Brunei Government and Politics

In the 15th century, a sultanate from Malaya was established in Brunei. At the time, he controlled almost all of Borneo. The sultan followed the national philosophy of Melayu Islam Beraja, guiding principles which stretch back to 100 AD. The Brunei Malay monarchy was first established around the 5th century when Islam began to spread around the Malay archipelago, though Islam didn’t become the official state religion of Brunei until its first king, Sultan Muhammad Shah, assumed power in the 15th century.

By the 19th century, the sultan’s power had waned to the point where Brunei declined into a haven for pirates and other miscreants. The British established a protectorate over the sultanate in 1888, and the sultan retained his formal authority. When the Japanese invaded during WWII, Brunei’s modern government began to take its current shape.

A written constitution was drafted in 1959, creating an absolute constitutional monarchy. The sultan remained in charge, but a nominal government consisting of a chief minister, council of ministers, and an elected legislative council advised him. This legislative council was disbanded in 1962 following antimonarchist election victories and a failed military coup.

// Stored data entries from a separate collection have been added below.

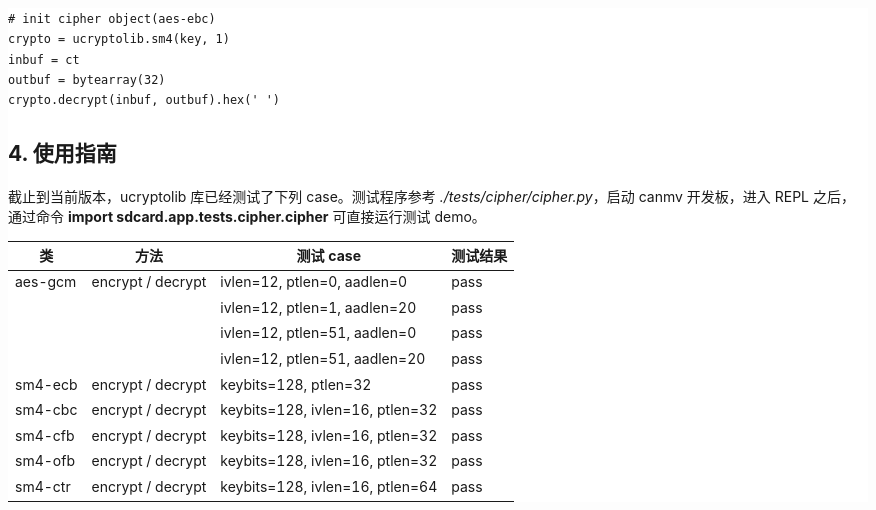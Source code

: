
 ```
# init cipher object(aes-ebc)
crypto = ucryptolib.sm4(key, 1)
inbuf = ct
outbuf = bytearray(32)
crypto.decrypt(inbuf, outbuf).hex(' ')
```



## 4. 使用指南

截止到当前版本，ucryptolib 库已经测试了下列 case。测试程序参考 *./tests/cipher/cipher.py*，启动 canmv 开发板，进入 REPL 之后，通过命令 **import sdcard.app.tests.cipher.cipher** 可直接运行测试 demo。

| 类      | 方法              | 测试 case                       | 测试结果 |
| ------- | ----------------- | ------------------------------- | -------- |
| aes-gcm | encrypt / decrypt | ivlen=12, ptlen=0, aadlen=0     | pass     |
|         |                   | ivlen=12, ptlen=1, aadlen=20    | pass     |
|         |                   | ivlen=12, ptlen=51, aadlen=0    | pass     |
|         |                   | ivlen=12, ptlen=51, aadlen=20   | pass     |
| sm4-ecb | encrypt / decrypt | keybits=128, ptlen=32           | pass     |
| sm4-cbc | encrypt / decrypt | keybits=128, ivlen=16, ptlen=32 | pass     |
| sm4-cfb | encrypt / decrypt | keybits=128, ivlen=16, ptlen=32 | pass     |
| sm4-ofb | encrypt / decrypt | keybits=128, ivlen=16, ptlen=32 | pass     |
| sm4-ctr | encrypt / decrypt | keybits=128, ivlen=16, ptlen=64 | pass     |
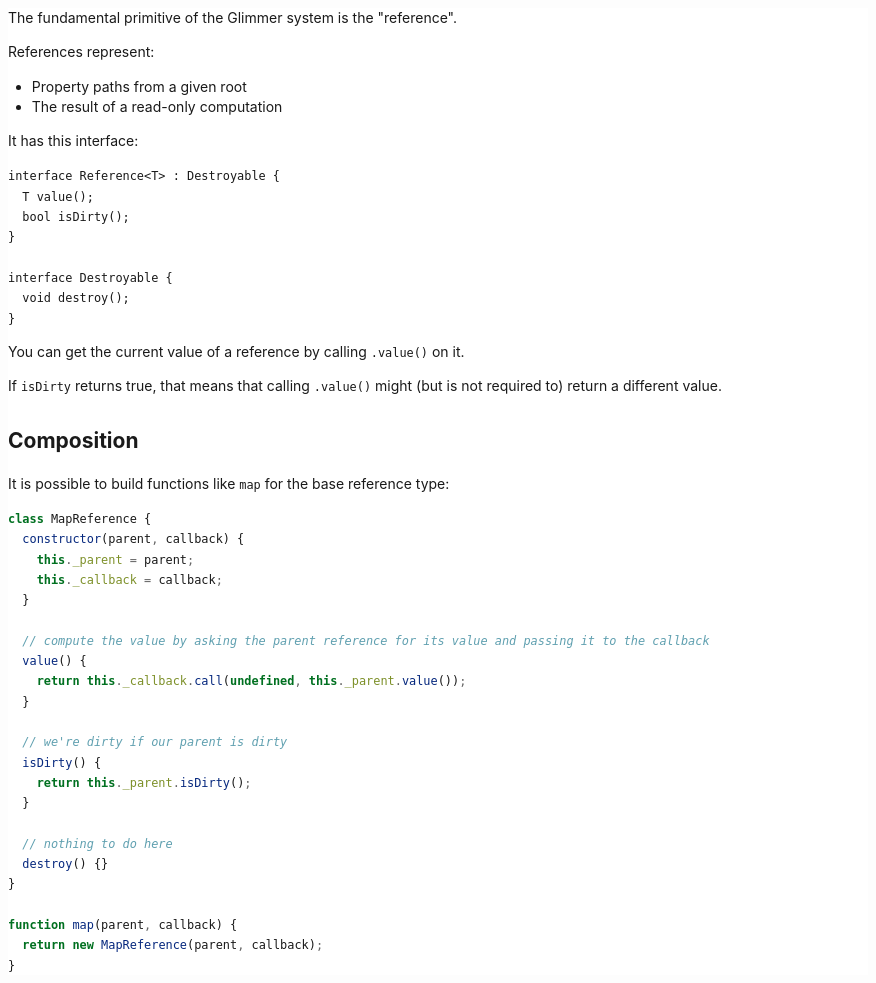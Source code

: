 The fundamental primitive of the Glimmer system is the "reference".

References represent:

* Property paths from a given root
* The result of a read-only computation

It has this interface:

```idl
interface Reference<T> : Destroyable {
  T value();
  bool isDirty();
}

interface Destroyable {
  void destroy();
}
```

You can get the current value of a reference by calling `.value()` on it.

If `isDirty` returns true, that means that calling `.value()` might (but is not required to) return a different value.

## Composition

It is possible to build functions like `map` for the base reference type:

```js
class MapReference {
  constructor(parent, callback) {
    this._parent = parent;
    this._callback = callback;
  }

  // compute the value by asking the parent reference for its value and passing it to the callback
  value() {
    return this._callback.call(undefined, this._parent.value());
  }

  // we're dirty if our parent is dirty
  isDirty() {
    return this._parent.isDirty();
  }

  // nothing to do here
  destroy() {}
}

function map(parent, callback) {
  return new MapReference(parent, callback);
}
```
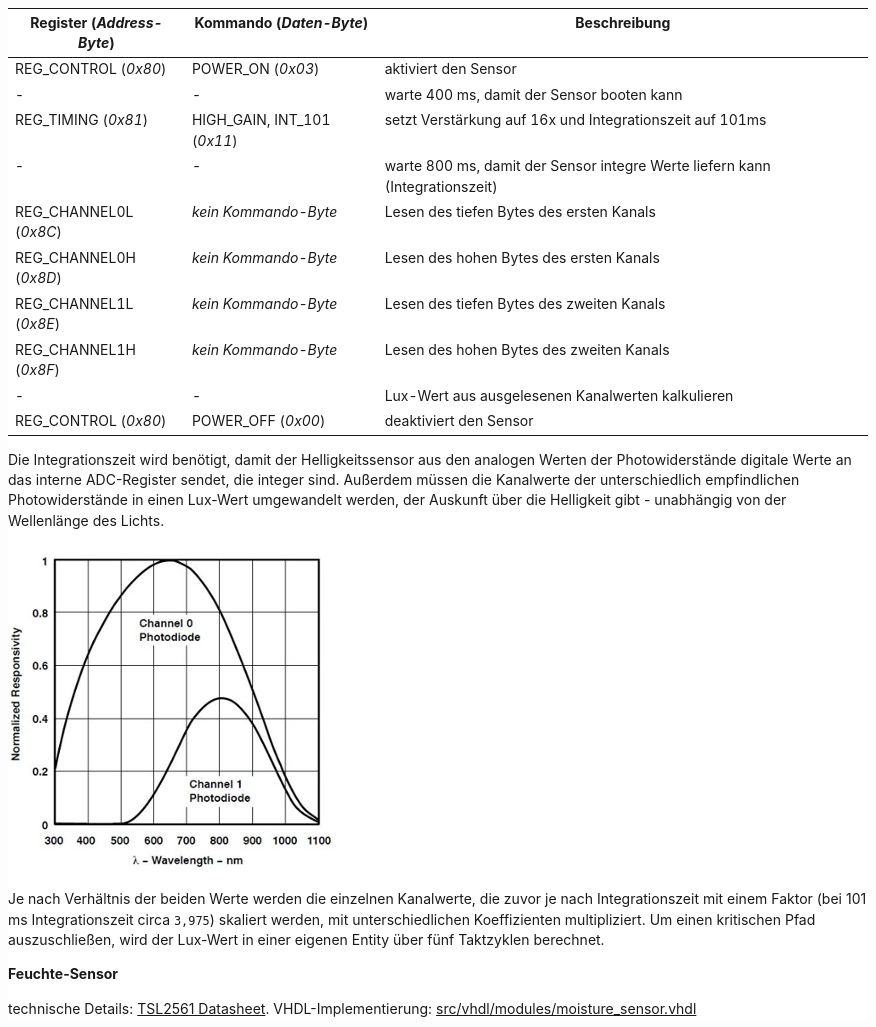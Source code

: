 | Register (*Address-Byte*) | Kommando (*Daten-Byte*) | Beschreibung |
|----------|---------|--------------|
| REG_CONTROL (*0x80*)  | POWER_ON (*0x03*)  | aktiviert den Sensor |
|           -           | -                  | warte 400 ms, damit der Sensor booten kann |
| REG_TIMING (*0x81*)   | HIGH_GAIN, INT_101 (*0x11*) | setzt Verstärkung auf 16x und Integrationszeit auf 101ms |
| -                     | -                  | warte 800 ms, damit der Sensor integre Werte liefern kann (Integrationszeit) |
| REG_CHANNEL0L (*0x8C*) | *kein Kommando-Byte* | Lesen des tiefen Bytes des ersten Kanals  |
| REG_CHANNEL0H (*0x8D*) | *kein Kommando-Byte* | Lesen des hohen Bytes des ersten Kanals   |
| REG_CHANNEL1L (*0x8E*) | *kein Kommando-Byte* | Lesen des tiefen Bytes des zweiten Kanals |
| REG_CHANNEL1H (*0x8F*) | *kein Kommando-Byte* | Lesen des hohen Bytes des zweiten Kanals  |
| -                     | -                  | Lux-Wert aus ausgelesenen Kanalwerten kalkulieren |
| REG_CONTROL (*0x80*)  | POWER_OFF (*0x00*)  | deaktiviert den Sensor |

Die Integrationszeit wird benötigt, damit der Helligkeitssensor aus den analogen Werten der Photowiderstände digitale Werte an das interne ADC-Register sendet, die integer sind. Außerdem müssen die Kanalwerte der unterschiedlich empfindlichen Photowiderstände in einen Lux-Wert umgewandelt werden, der Auskunft über die Helligkeit gibt - unabhängig von der Wellenlänge des Lichts.

![normalisierte Empfindlichkeit der Photowiderstände](bilder/spectral_responsivity.jpg)

Je nach Verhältnis der beiden Werte werden die einzelnen Kanalwerte, die zuvor je nach Integrationszeit mit einem Faktor (bei 101 ms Integrationszeit circa `3,975`) skaliert werden, mit unterschiedlichen Koeffizienten multipliziert.
Um einen kritischen Pfad auszuschließen, wird der Lux-Wert in einer eigenen Entity über fünf Taktzyklen berechnet.

**Feuchte-Sensor**

technische Details: [TSL2561 Datasheet](https://raw.githubusercontent.com/SeeedDocument/Grove-Digital_Light_Sensor/master/res/TSL2561T.pdf).
VHDL-Implementierung: [src/vhdl/modules/moisture_sensor.vhdl](../src/vhdl/modules/moisture_sensor.vhdl)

Brunei signed a treaty with the British in 1979, which led to full independence in 1984. Sultan Hassanal Bolkiah then became the country’s absolute monarch. He used the blend of Malay culture, language, and customs of his predecessors, along with the teaching of Islamic laws and values, to create the core philosophy of his new country. A tolerant approach to other religions has allowed Brunei to develop a unique form of constitutional monarchy, which seems to go over just fine with its residents.

In 2004, the sultan appointed a 21-member legislative council to keep up with the changing times. He signed a constitutional amendment allowing a partially elected council, though these men are still essentially advisers to the sultan. The sultan remains the highest authority, appointing the Supreme Court judges and most of the legislative council. Sharia courts follow Islamic law to settle most matters concerning Muslims, while a more British-style judicial system deals with non-Muslim matters. The sultan is also the self-appointed defense minister and prime minister.

The present sultan is part of the same lineage which was established in the 15th century. He is advised by a number of different councils, and even has a cabinet of ministers to help run the various parts of his country. But in effect, he is the supreme ruler of Brunei, both the head of state and the head of the government. Brunei’s media is very pro-sultanate, and the royal family is treated with extreme veneration within the country. As a part of ASEAN, Brunei keeps good relations with neighbors Singapore and Malaysia.